Modern Authentication Architecture
Moving enterprise authentication to modern standards — SAML, OAuth 2.0, OIDC — provides the foundation for phishing-resistant authentication and eliminates many of the attack surfaces exploited by legacy Kerberos attacks. But the transition from legacy to modern authentication in large enterprises is a multi-year project complicated by the heterogeneity of enterprise application portfolios, which invariably include custom applications built on legacy authentication stacks, third-party applications that support only NTLM or basic authentication, and OT systems with proprietary authentication mechanisms.
FIDO2 passkeys represent the current state of the art in phishing-resistant authentication and are rapidly becoming the preferred standard for new deployments. Unlike TOTP-based MFA, which can be bypassed by AiTM phishing attacks that proxy authentication sessions, FIDO2 authentication is cryptographically bound to the specific origin domain — a phishing page cannot successfully relay a FIDO2 authentication because the user's device will refuse to sign authentication responses for the attacker's domain. Deploying FIDO2 passkeys for the highest-risk authentication scenarios — privileged access, access to sensitive data repositories, external administrative access — should be a priority for organizations that have not yet done so, because it eliminates the largest remaining bypass vector for MFA deployments.
Conditional access policies — dynamic authentication requirements based on risk context — are the mechanism by which modern identity platforms implement adaptive authentication. A user accessing Microsoft 365 from a managed, compliant corporate device on the corporate network should face a different authentication requirement than the same user accessing the same service from an unrecognized device in a foreign country.
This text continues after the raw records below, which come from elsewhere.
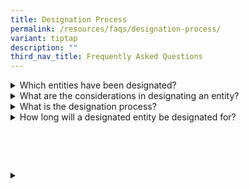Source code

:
 ```yaml
---
title: Designation Process
permalink: /resources/faqs/designation-process/
variant: tiptap
description: ""
third_nav_title: Frequently Asked Questions
---
```

<div data-type="detailGroup" class="isomer-accordion isomer-accordion-white">
<details class="isomer-details">
<summary>Which entities have been designated?</summary>
<div data-type="detailsContent" class="isomer-details-content">
<p>All designation of entities will be notified in the &lt;Gazette link&gt;.
OSIR also maintains and publishes a list of designated entities at &lt;DE
subpage&gt;.</p>
</div>
</details>
<details class="isomer-details">
<summary>What are the considerations in designating an entity?</summary>
<div data-type="detailsContent" class="isomer-details-content">
<p>Designation is not a process treated lightly and is only done when deemed
necessary in the interests of Singapore’s national security.&nbsp;</p>
<p></p>
<p>Various factors will be taken into consideration in deciding which entities
should be considered for designation. These include:</p>
<ul data-tight="true" class="tight">
<li>
<p>Whether the entity provides a critical function in relation to Singapore’s
national security interests; and</p>
</li>
<li>
<p>Whether the entity is adequately covered by sectoral legislation.</p>
<p></p>
</li>
</ul>
<p>Should a designated entity subsequently cease to meet these criteria,
cancellation of its designation may be possible.</p>
</div>
</details>
<details class="isomer-details">
<summary>What is the designation process?</summary>
<div data-type="detailsContent" class="isomer-details-content">
<p>Unless considered to be not practicable or desirable to do so, before
the Minister designates any entity, notice will be given to the entity
of the Minister’s intent to designate it and the entity will be given at
least 14 days after the date of the notice to make representations on the
proposed designation.</p>
<p>
<br>Once a designation is made, as far as practicable, the Minister will notify
the designated entity and any other parties who, in the Minister’s opinion,
ought to have notice of the designation. Any designation, or cancellation
of designation, will be notified in the Gazette.</p>
<p></p>
<p>Parties can seek reconsideration from the Minister within 14 days after
his decisions; after which, they may appeal to a Reviewing Tribunal within
30 days after the reconsideration outcome.
<br>
</p>
<p>Please refer to &lt; Designation of entity CJM&gt; for a step-by-step
process flow.</p>
</div>
</details>
<details class="isomer-details">
<summary>How long will a designated entity be designated for?</summary>
<div data-type="detailsContent" class="isomer-details-content">
<p>Once designated, an entity will remain designated until its designation
is cancelled.
<br>
</p>
<p>Any cancellation of designation will be notified in the Gazette. OSIR
also maintains and publishes an updated list of designated entities at
&lt;OSIR website – Designated Entities subpage&gt;.</p>
</div>
</details>
</div>
<p>
<br>
</p>
<p></p>
<p>
<br>
</p>
<div data-type="detailGroup" class="isomer-accordion isomer-accordion-white">
<details class="isomer-details">
<summary></summary>
<div data-type="detailsContent" class="isomer-details-content">
<p></p>
</div>
</details>
</div>
<p></p>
Conditional access policies encode these distinctions and enforce step-up authentication or access restriction based on configurable risk criteria, providing a practical implementation of zero trust's "verify explicitly" principle in the authentication layer.
Privileged Access Management
Privileged access — access by accounts with administrative authority over systems, applications, or data — represents a disproportionate share of identity-related security risk. Compromised privileged credentials provide attackers with capabilities that dramatically accelerate attack progression: the ability to deploy software, modify configurations, access all data in scope, disable security controls, and cover forensic tracks. Every major breach investigation finds privileged credential compromise somewhere in the attack chain.
Privileged access management programs that go beyond simple privileged account inventory to implement just-in-time access provisioning deliver the most significant risk reduction. JIT access means that privileged credentials do not exist in a usable form until they are explicitly requested for a specific task, granted for the minimum necessary duration, and automatically revoked when the task is complete or the time window expires. This model eliminates the persistent privileged accounts that traditional PAM approaches manage — accounts that, once compromised, provide attackers with continuous privileged access — in favor of ephemeral credentials that have minimal value after the specific task window closes.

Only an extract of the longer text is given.